The task:
Please filter the listing for the string "based" and copy each matching line.
┄┄┄┄┄┄┄┄┄┄┄┄┄┄┄┄┄┄┄┄
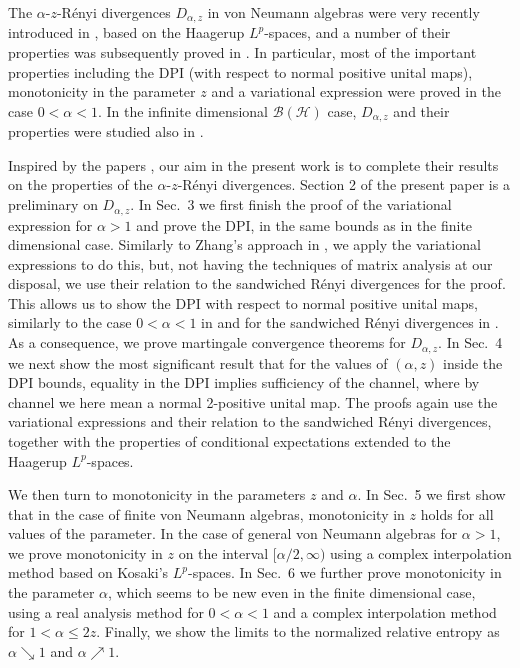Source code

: \documentclass[12pt]{article}
\theoremstyle{definition}
\theoremstyle{remark}
\numberwithin{equation}{section}
\begin{document}
The $\alpha$-$z$-R\'enyi divergences $D_{\alpha,z}$ in von Neumann algebras were {very recently}
introduced in \cite{kato2023aremark}, {based on the Haagerup $L^p$-spaces}, and a number of
their properties was subsequently proved in \cite{kato2023onrenyi}. In particular, most of the important
properties including the DPI (with respect to normal positive unital maps), monotonicity in the parameter $z$
and a variational expression were proved in the case $0<\alpha<1$. In the infinite dimensional
$\mathcal{B}(\mathcal{H})$ case, $D_{\alpha,z}$ and their properties were studied also in
\cite{mosonyi2023thestrong}.


Inspired by the papers \cite{kato2023aremark, kato2023onrenyi}, our aim in the present
work is to complete their results on the properties of the $\alpha$-$z$-R\'enyi divergences.
{Section 2 of the present paper is a preliminary on $D_{\alpha,z}$. In Sec.~3} we first finish
the proof of the variational expression for $\alpha>1$ and prove the DPI, in the same bounds as in the
finite dimensional case. Similarly to {Zhang's approach} in \cite{zhang2020fromwyd}, we apply the
variational expressions to {do} this, but, not having the techniques of matrix analysis
at our disposal, we use their relation to the sandwiched R\'enyi divergences for the proof. This allows us
to show the DPI with respect to normal positive unital maps, similarly {to} the case $0<\alpha<1$
in \cite{kato2023onrenyi} and for the sandwiched R\'enyi divergences in
\cite{jencova2018renyi,jencova2021renyi}. As a consequence, we prove martingale convergence
theorems for $D_{\alpha,z}$. {In Sec.~4 we next show the most significant result} that for the
values of $(\alpha,z)$ inside the DPI bounds, equality in the DPI implies sufficiency of the channel,
where by channel we here mean a normal 2-positive unital map. The proofs again use the variational
expressions and their relation to the sandwiched R\'enyi divergences, together with the properties of
conditional expectations {extended to the Haagerup $L^p$-spaces.}

We then turn to monotonicity in the parameters $z$ and $\alpha$. {In Sec.~5 we} first show that in the
case of finite von Neumann algebras,  monotonicity in $z$ holds for all values of the parameter. 
In the case of general von Neumann algebras for $\alpha>1$, we prove monotonicity in $z$
on the interval $[\alpha/2,\infty)$ using {a} complex interpolation method
{based on Kosaki's $L^p$-spaces. In Sec.~6} we further prove monotonicity in the parameter
$\alpha$, which seems to be new even in the finite dimensional case, {using a real analysis method
for $0<\alpha<1$ and a complex interpolation method for $1<\alpha\le2z$. Finally, we show the limits
to the normalized relative entropy as} $\alpha\searrow 1$ and $\alpha\nearrow 1$.
\end{document}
┄┄┄┄┄┄┄┄┄┄┄┄┄┄┄┄┄┄┄┄
Exercise response:
introduced in \cite{kato2023aremark}, {based on the Haagerup $L^p$-spaces}, and a number of
{based on Kosaki's $L^p$-spaces. In Sec.~6} we further prove monotonicity in the parameter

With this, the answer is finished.